Task directions
Within the entries below, how many lines carry the word "mathbb"? State the number and stop.

(Source texts of formatted documents)
********
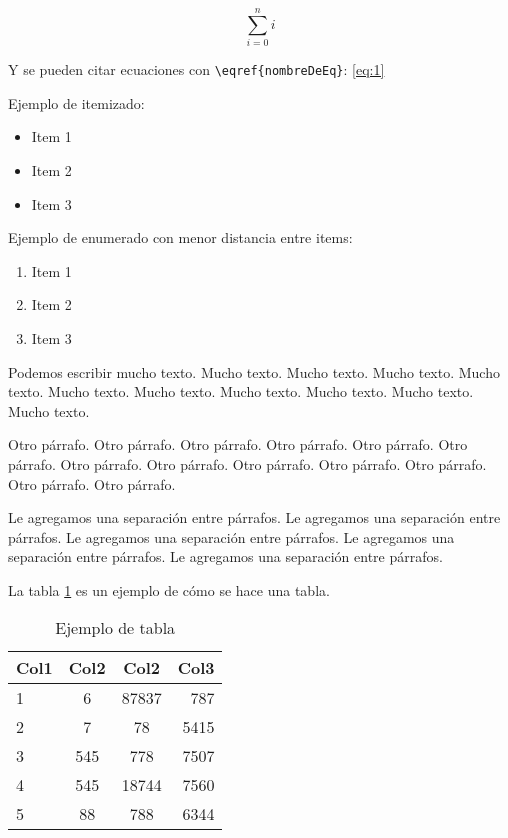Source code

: \documentclass[10pt,a4paper]{article}
\begin{document}
\maketitle


\begin{equation}
	\sum\limits_{i=0}^{n} i
	\label{eq:1}
\end{equation}

Y se pueden citar ecuaciones con \verb|\eqref{nombreDeEq}|: \eqref{eq:1}

Ejemplo de itemizado:

\begin{itemize}
	\item Item 1
	\item Item 2
	\item Item 3
\end{itemize}

Ejemplo de enumerado con menor distancia entre items:

\begin{enumerate} \setlength\itemsep{0cm}
	\item Item 1
	\item Item 2
	\item Item 3
\end{enumerate}

Podemos escribir mucho texto. Mucho texto. Mucho texto. Mucho texto. Mucho texto. Mucho texto. Mucho texto. Mucho texto. Mucho texto. Mucho texto. Mucho texto.

Otro párrafo. Otro párrafo. Otro párrafo. Otro párrafo. Otro párrafo. Otro párrafo. Otro párrafo. Otro párrafo. Otro párrafo. Otro párrafo. Otro párrafo. Otro párrafo. Otro párrafo.

\vspace{0.3cm}

Le agregamos una separación entre párrafos. Le agregamos una separación entre párrafos. Le agregamos una separación entre párrafos. Le agregamos una separación entre párrafos. Le agregamos una separación entre párrafos.

\vspace{0.3cm}

La tabla \ref{tab:ejemplo} es un ejemplo de cómo se hace una tabla.

\begin{table}[h!]
	\centering
	\begin{tabular}{||l c c r||} 
		\hline
		Col1 & Col2 & Col2 & Col3 \\ [0.5ex] 
		\hline\hline
		1 & 6 & 87837 & 787 \\ 
		2 & 7 & 78 & 5415 \\
		3 & 545 & 778 & 7507 \\
		4 & 545 & 18744 & 7560 \\
		5 & 88 & 788 & 6344 \\
		\hline
	\end{tabular}
	\caption{Ejemplo de tabla}
	\label{tab:ejemplo}
\end{table}
\end{document}
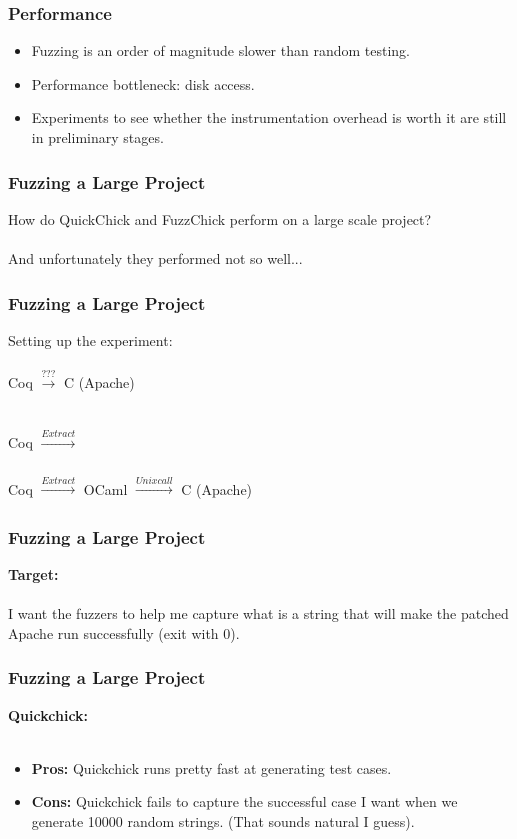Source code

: \documentclass{beamer}
\begin{document}
\begin{frame}
  \frametitle{Performance}
  \begin{itemize}
  \item Fuzzing is an order of magnitude slower than random testing.
  \item Performance bottleneck: disk access.
  \item Experiments to see whether the instrumentation overhead is worth it are
    still in preliminary stages.
  \end{itemize}
\end{frame}

\begin{frame}
  \frametitle{Fuzzing a Large Project}
  How do QuickChick and FuzzChick perform on a large scale project? \\~\\
 
  \pause
  And unfortunately they performed not so well...
    
\end{frame}

\begin{frame}
\frametitle{Fuzzing a Large Project}
Setting up the experiment: \\~\\

Coq $\xrightarrow[]{???}$ C (Apache) \\~\\

\pause{}

Coq $\xrightarrow[]{Extract}$  \\~\\

\pause{}
Coq $\xrightarrow[]{Extract}$ OCaml $\xrightarrow[]{Unix call}$ C (Apache)

\end{frame}

\begin{frame}
\frametitle{Fuzzing a Large Project}

\textbf {Target:} \\~\\
I want the fuzzers to help me capture what is a string that will make the patched Apache run successfully (exit with 0).
    
\end{frame}

\begin{frame}
\frametitle{Fuzzing a Large Project}

\textbf{Quickchick:} \\~\\

\begin{itemize}
    \item \textbf{Pros:} Quickchick runs pretty fast at generating test cases.
    
    \item \textbf{Cons:} Quickchick fails to capture the successful case I want when we generate 10000 random strings. (That sounds natural I guess).
\end{itemize}

\end{frame}
\end{document}
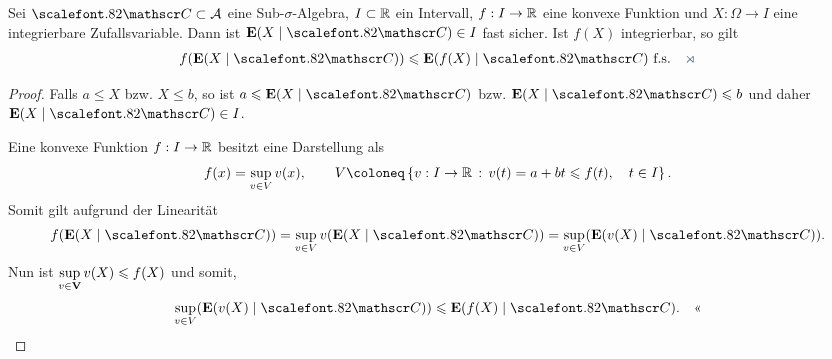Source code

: \begin{prop}
\label{prop:10.7}
Sei ${\CC} \subset {\AA}$ eine Sub-$\sigma$-Algebra, $I \subset \mathbb{R}$ ein
Intervall, $f: I \to \mathbb{R}$ eine konvexe Funktion und $X:\Omega\to I$ eine
integrierbare Zufallsvariable. Dann ist $\E(X\mid {\CC}) \in I$ fast sicher.
Ist $f(X)$ integrierbar, so gilt
\begin{align*}
f(\E(X\mid {\CC})) \le \E(f(X)\mid {\CC}) \fs\fishhere
\end{align*}
\end{prop}
\begin{proof}
Falls $a \le X$ bzw. $X\le b$, so ist $a\le \E(X\mid\CC)$ bzw. $\E(X\mid\CC)
\le b$ und daher $\E(X\mid\CC)\in I$.

Eine konvexe Funktion $f:I\to\mathbb{R}$ besitzt eine Darstellung als
\begin{align*}
f(x) = \sup_{v\in V} v(x),\qquad V\defl \setdef{v: I\to\R}{v(t)=a+bt\le f(t),\quad
t\in I}.
\end{align*}
Somit gilt aufgrund der Linearität
\begin{align*}
f(\E(X\mid\CC)) = \sup\limits_{v\in V}v(\E(X\mid\CC))
= \sup\limits_{v\in V}(\E(v(X)\mid\CC)).
\end{align*}
Nun ist $\sup\limits_{v\in\textbf{V}} v(X)\leqslant f(X)$ und somit,
\begin{align*}
\sup\limits_{v\in V}(\E(v(X)\mid\CC)) \le \E(f(X)\mid\CC).\qedhere
\end{align*}
\end{proof}
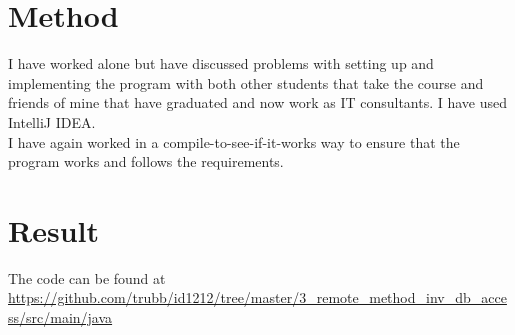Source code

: \documentclass[a4paper]{scrartcl}
\begin{document}
\section{Method}

I have worked alone but have discussed problems with setting up and implementing the program with both other students that take the course and friends of mine that have graduated and now work as IT consultants.
I have used IntelliJ IDEA.\\
I have again worked in a compile-to-see-if-it-works way to ensure that the program works and follows the requirements.

\section{Result}

The code can be found at\\
\url{https://github.com/trubb/id1212/tree/master/3_remote_method_inv_db_access/src/main/java}
\end{document}
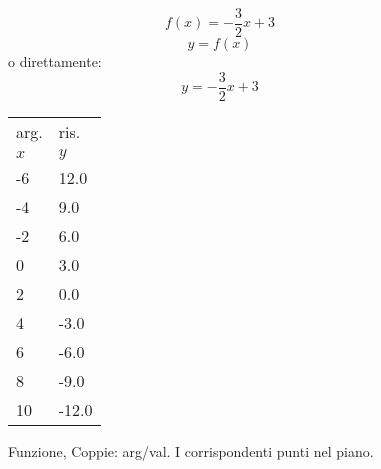 \begin{inaccessibleblock}
\begin{figure}[h]
\centering
\begin{minipage}[]{.19\textwidth}
\[f(x)=-\frac{3}{2}x+3\]
\[y=f(x)\]
o direttamente:
\[y=-\frac{3}{2}x+3\]
\vspace{2.em}
 \end{minipage}
\begin{minipage}[]{.39\textwidth}
\begin{center}
\begin{tabular}{l|l}
arg. & ris. \\
\(x\) & \(y\) \\
\hline
-6 & 12.0 \\
-4 & 9.0 \\
-2 & 6.0 \\
0 & 3.0 \\
2 & 0.0 \\
4 & -3.0 \\
6 & -6.0 \\
8 & -9.0 \\
10 & -12.0 
\end{tabular}
\end{center}
 \end{minipage}
 \begin{minipage}[]{.40\textwidth}
\puntiallineati
 \end{minipage}
  \caption{Funzione, \quad Coppie: arg/val. \quad 
  I corrispondenti punti nel piano.}
  \label{fig:puntiallineati}
\end{figure}
\end{inaccessibleblock}


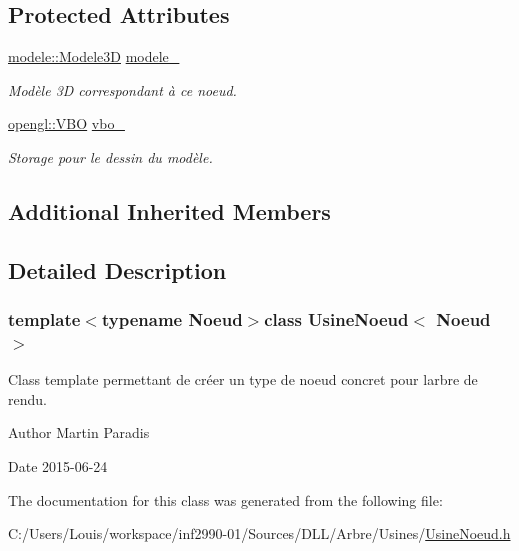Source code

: \subsection*{Protected Attributes}
\begin{DoxyCompactItemize}
\item 
\hypertarget{class_usine_noeud_a41150bf720451994fc944328e5966de7}{}\hyperlink{classmodele_1_1_modele3_d}{modele\+::\+Modele3\+D} \hyperlink{class_usine_noeud_a41150bf720451994fc944328e5966de7}{modele\+\_\+}\label{class_usine_noeud_a41150bf720451994fc944328e5966de7}

\begin{DoxyCompactList}\small\item\em Modèle 3\+D correspondant à ce noeud. \end{DoxyCompactList}\item 
\hypertarget{class_usine_noeud_a255ba23be7c197be82afdd3e7de6a651}{}\hyperlink{classopengl_1_1_v_b_o}{opengl\+::\+V\+B\+O} \hyperlink{class_usine_noeud_a255ba23be7c197be82afdd3e7de6a651}{vbo\+\_\+}\label{class_usine_noeud_a255ba23be7c197be82afdd3e7de6a651}

\begin{DoxyCompactList}\small\item\em Storage pour le dessin du modèle. \end{DoxyCompactList}\end{DoxyCompactItemize}
\subsection*{Additional Inherited Members}


\subsection{Detailed Description}
\subsubsection*{template$<$typename Noeud$>$class Usine\+Noeud$<$ Noeud $>$}

Class template permettant de créer un type de noeud concret pour l\textquotesingle{}arbre de rendu. 

\begin{DoxyAuthor}{Author}
Martin Paradis 
\end{DoxyAuthor}
\begin{DoxyDate}{Date}
2015-\/06-\/24 
\end{DoxyDate}


The documentation for this class was generated from the following file\+:\begin{DoxyCompactItemize}
\item 
C\+:/\+Users/\+Louis/workspace/inf2990-\/01/\+Sources/\+D\+L\+L/\+Arbre/\+Usines/\hyperlink{_usine_noeud_8h}{Usine\+Noeud.\+h}\end{DoxyCompactItemize}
********
Answer for this exercise
3